Exercise details: Up to and including the line holding "- [x] 요구사항에 나와있는 dom선택자를 참고하여, 아래 기능을 구현한다.", write out the data exactly from its first line, but not the pictures.

Data listing:
▬▬▬▬▬▬
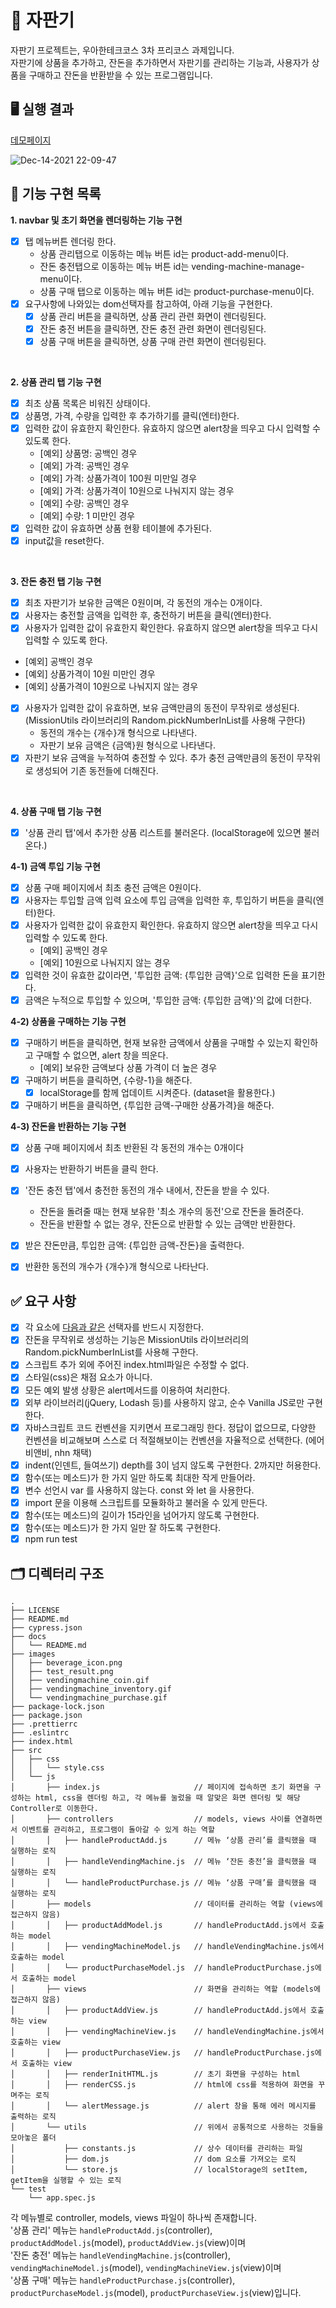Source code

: # 🥤 자판기
자판기 프로젝트는, 우아한테크코스 3차 프리코스 과제입니다. 
<br>자판기에 상품을 추가하고, 잔돈을 추가하면서 자판기를 관리하는 기능과, 사용자가 상품을 구매하고 잔돈을 반환받을 수 있는 프로그램입니다. 

## 🖥 실행 결과
[데모페이지](https://rladpwl0512.github.io/javascript-vendingmachine-precourse/)

![Dec-14-2021 22-09-47](https://user-images.githubusercontent.com/52344833/146004584-946e5f88-ac77-4118-b891-ffa5f074dad2.gif)

## 🎯 기능 구현 목록  
**1. navbar 및 초기 화면을 렌더링하는 기능 구현**
- [x] 탭 메뉴버튼 렌더링 한다.  
  - 상품 관리탭으로 이동하는 메뉴 버튼 id는 product-add-menu이다.
  - 잔돈 충전탭으로 이동하는 메뉴 버튼 id는 vending-machine-manage-menu이다.
  - 상품 구매 탭으로 이동하는 메뉴 버튼 id는 product-purchase-menu이다.
- [x] 요구사항에 나와있는 dom선택자를 참고하여, 아래 기능을 구현한다. 
  - [x] 상품 관리 버튼을 클릭하면, 상품 관리 관련 화면이 렌더링된다. 
  - [x] 잔돈 충전 버튼을 클릭하면, 잔돈 충전 관련 화면이 렌더링된다. 
  - [x] 상품 구매 버튼을 클릭하면, 상품 구매 관련 화면이 렌더링된다. 
<br>

**2. 상품 관리 탭 기능 구현**
- [x] 최초 상품 목록은 비워진 상태이다. 
- [x] 상품명, 가격, 수량을 입력한 후 추가하기를 클릭(엔터)한다.
- [x] 입력한 값이 유효한지 확인한다. 유효하지 않으면 alert창을 띄우고 다시 입력할 수 있도록 한다. 
  - [예외] 상품명: 공백인 경우 
  - [예외] 가격: 공백인 경우 
  - [예외] 가격: 상품가격이 100원 미만일 경우
  - [예외] 가격: 상품가격이 10원으로 나눠지지 않는 경우
  - [예외] 수량: 공백인 경우
  - [예외] 수량: 1 미만인 경우 
- [x] 입력한 값이 유효하면 상품 현황 테이블에 추가된다. 
- [x] input값을 reset한다. 
<br>

**3. 잔돈 충전 탭 기능 구현**
- [x] 최초 자판기가 보유한 금액은 0원이며, 각 동전의 개수는 0개이다.
- [x] 사용자는 충전할 금액을 입력한 후, 충전하기 버튼을 클릭(엔터)한다.     
- [x]  사용자가 입력한 값이 유효한지 확인한다. 유효하지 않으면 alert창을 띄우고 다시 입력할 수 있도록 한다. 
  - [예외] 공백인 경우
  - [예외] 상품가격이 10원 미만인 경우 
  - [예외] 상품가격이 10원으로 나눠지지 않는 경우
- [x] 사용자가 입력한 값이 유효하면, 보유 금액만큼의 동전이 무작위로 생성된다. (MissionUtils 라이브러리의 Random.pickNumberInList를 사용해 구한다)
  - 동전의 개수는 {개수}개 형식으로 나타낸다.
  - 자판기 보유 금액은 {금액}원 형식으로 나타낸다.
- [x] 자판기 보유 금액을 누적하여 충전할 수 있다. 추가 충전 금액만큼의 동전이 무작위로 생성되어 기존 동전들에 더해진다. 
<br>

**4. 상품 구매 탭 기능 구현**
- [x] '상품 관리 탭'에서 추가한 상품 리스트를 불러온다. (localStorage에 있으면 불러온다.)

**4-1) 금액 투입 기능 구현**
- [x] 상품 구매 페이지에서 최초 충전 금액은 0원이다.
- [x] 사용자는 투입할 금액 입력 요소에 투입 금액을 입력한 후, 투입하기 버튼을 클릭(엔터)한다.
- [x] 사용자가 입력한 값이 유효한지 확인한다. 유효하지 않으면 alert창을 띄우고 다시 입력할 수 있도록 한다. 
  - [예외] 공백인 경우
  - [예외] 10원으로 나눠지지 않는 경우
- [x] 입력한 것이 유효한 값이라면, '투입한 금액: {투입한 금액}'으로 입력한 돈을 표기한다. 
- [x] 금액은 누적으로 투입할 수 있으며, '투입한 금액: {투입한 금액}'의 값에 더한다. 

**4-2) 상품을 구매하는 기능 구현**
- [x] 구매하기 버튼을 클릭하면, 현재 보유한 금액에서 상품을 구매할 수 있는지 확인하고 구매할 수 없으면, alert 창을 띄운다. 
  - [예외] 보유한 금액보다 상품 가격이 더 높은 경우 
- [x] 구매하기 버튼을 클릭하면, {수량-1}을 해준다. 
  - [x] localStorage를 함께 업데이트 시켜준다. (dataset을 활용한다.)
- [x] 구매하기 버튼을 클릭하면, {투입한 금액-구매한 상품가격}을 해준다. 

**4-3) 잔돈을 반환하는 기능 구현**
- [x] 상품 구매 페이지에서 최초 반환된 각 동전의 개수는 0개이다
- [x] 사용자는 반환하기 버튼을 클릭 한다. 
- [x] '잔돈 충전 탭'에서 충전한 동전의 개수 내에서, 잔돈을 받을 수 있다. 
  - 잔돈을 돌려줄 때는 현재 보유한 '최소 개수의 동전'으로 잔돈을 돌려준다.
  - 잔돈을 반환할 수 없는 경우, 잔돈으로 반환할 수 있는 금액만 반환한다.
- [x] 받은 잔돈만큼, 투입한 금액: {투입한 금액-잔돈}을 출력한다. 
- [x] 반환한 동전의 개수가 {개수}개 형식으로 나타난다. 


## ✅ 요구 사항 
- [x] 각 요소에 [다음과 같은](https://github.com/rladpwl0512/javascript-vendingmachine-precourse/tree/rladpwl0512) 선택자를 반드시 지정한다.
- [x] 잔돈을 무작위로 생성하는 기능은 MissionUtils 라이브러리의 Random.pickNumberInList를 사용해 구한다.
- [x] 스크립트 추가 외에 주어진 index.html파일은 수정할 수 없다.
- [x] 스타일(css)은 채점 요소가 아니다.
- [x] 모든 예외 발생 상황은 alert메서드를 이용하여 처리한다.
- [x] 외부 라이브러리(jQuery, Lodash 등)를 사용하지 않고, 순수 Vanilla JS로만 구현한다.
- [x] 자바스크립트 코드 컨벤션을 지키면서 프로그래밍 한다. 정답이 없으므로, 다양한 컨벤션을 비교해보며 스스로 더 적절해보이는 컨벤션을 자율적으로 선택한다. (에어비앤비, nhn 채택)
- [x] indent(인덴트, 들여쓰기) depth를 3이 넘지 않도록 구현한다. 2까지만 허용한다.
- [x] 함수(또는 메소드)가 한 가지 일만 하도록 최대한 작게 만들어라.
- [x] 변수 선언시 var 를 사용하지 않는다. const 와 let 을 사용한다.
- [x] import 문을 이용해 스크립트를 모듈화하고 불러올 수 있게 만든다.
- [x] 함수(또는 메소드)의 길이가 15라인을 넘어가지 않도록 구현한다.
- [x] 함수(또는 메소드)가 한 가지 일만 잘 하도록 구현한다.
- [x] npm run test

## 🗂 디렉터리 구조 
```
.
├── LICENSE
├── README.md
├── cypress.json
├── docs
│   └── README.md
├── images
│   ├── beverage_icon.png
│   ├── test_result.png
│   ├── vendingmachine_coin.gif
│   ├── vendingmachine_inventory.gif
│   └── vendingmachine_purchase.gif
├── package-lock.json
├── package.json
├── .prettierrc
├── .eslintrc
├── index.html
├── src
│   ├── css
│   │   └── style.css
│   └── js
│       ├── index.js                     // 페이지에 접속하면 초기 화면을 구성하는 html, css을 렌더링 하고, 각 메뉴를 눌렀을 때 알맞은 화면 렌더링 및 해당 Controller로 이동한다. 
│       ├── controllers                  // models, views 사이를 연결하면서 이벤트를 관리하고, 프로그램이 돌아갈 수 있게 하는 역할
│       │   ├── handleProductAdd.js      // 메뉴 ‘상품 관리’를 클릭했을 때 실행하는 로직
│       │   ├── handleVendingMachine.js  // 메뉴 ‘잔돈 충전’을 클릭했을 때 실행하는 로직 
│       │   └── handleProductPurchase.js // 메뉴 ‘상품 구매’를 클릭했을 때 실행하는 로직 
│       ├── models                       // 데이터를 관리하는 역할 (views에 접근하지 않음)
│       │   ├── productAddModel.js       // handleProductAdd.js에서 호출하는 model
│       │   ├── vendingMachineModel.js   // handleVendingMachine.js에서 호출하는 model
│       │   └── productPurchaseModel.js  // handleProductPurchase.js에서 호출하는 model
│       ├── views                        // 화면을 관리하는 역할 (models에 접근하지 않음)
│       │   ├── productAddView.js        // handleProductAdd.js에서 호출하는 view
│       │   ├── vendingMachineView.js    // handleVendingMachine.js에서 호출하는 view
│       │   ├── productPurchaseView.js   // handleProductPurchase.js에서 호출하는 view
│       │   ├── renderInitHTML.js        // 초기 화면을 구성하는 html 
│       │   ├── renderCSS.js             // html에 css를 적용하여 화면을 꾸며주는 로직 
│       │   └── alertMessage.js          // alert 창을 통해 에러 메시지를 출력하는 로직 
│       └── utils                        // 위에서 공통적으로 사용하는 것들을 모아놓은 폴더
│           ├── constants.js             // 상수 데이터를 관리하는 파일 
│           ├── dom.js                   // dom 요소를 가져오는 로직 
│           └── store.js                 // localStorage의 setItem, getItem을 실행할 수 있는 로직 
└── test
    └── app.spec.js
```
각 메뉴별로 controller, models, views 파일이 하나씩 존재합니다. 
<br>'상품 관리' 메뉴는 `handleProductAdd.js`(controller), `productAddModel.js`(model), `productAddView.js`(view)이며 
<br>'잔돈 충전' 메뉴는 `handleVendingMachine.js`(controller), `vendingMachineModel.js`(model), `vendingMachineView.js`(view)이며 
<br>'상품 구매' 메뉴는 `handleProductPurchase.js`(controller), `productPurchaseModel.js`(model), `productPurchaseView.js`(view)입니다.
▬▬▬▬▬▬
Response to this exercise:
Source code

: # 🥤 자판기
자판기 프로젝트는, 우아한테크코스 3차 프리코스 과제입니다. 
<br>자판기에 상품을 추가하고, 잔돈을 추가하면서 자판기를 관리하는 기능과, 사용자가 상품을 구매하고 잔돈을 반환받을 수 있는 프로그램입니다. 

## 🖥 실행 결과
[데모페이지](https://rladpwl0512.github.io/javascript-vendingmachine-precourse/)

![Dec-14-2021 22-09-47](https://user-images.githubusercontent.com/52344833/146004584-946e5f88-ac77-4118-b891-ffa5f074dad2.gif)

## 🎯 기능 구현 목록  
**1. navbar 및 초기 화면을 렌더링하는 기능 구현**
- [x] 탭 메뉴버튼 렌더링 한다.  
  - 상품 관리탭으로 이동하는 메뉴 버튼 id는 product-add-menu이다.
  - 잔돈 충전탭으로 이동하는 메뉴 버튼 id는 vending-machine-manage-menu이다.
  - 상품 구매 탭으로 이동하는 메뉴 버튼 id는 product-purchase-menu이다.
- [x] 요구사항에 나와있는 dom선택자를 참고하여, 아래 기능을 구현한다. 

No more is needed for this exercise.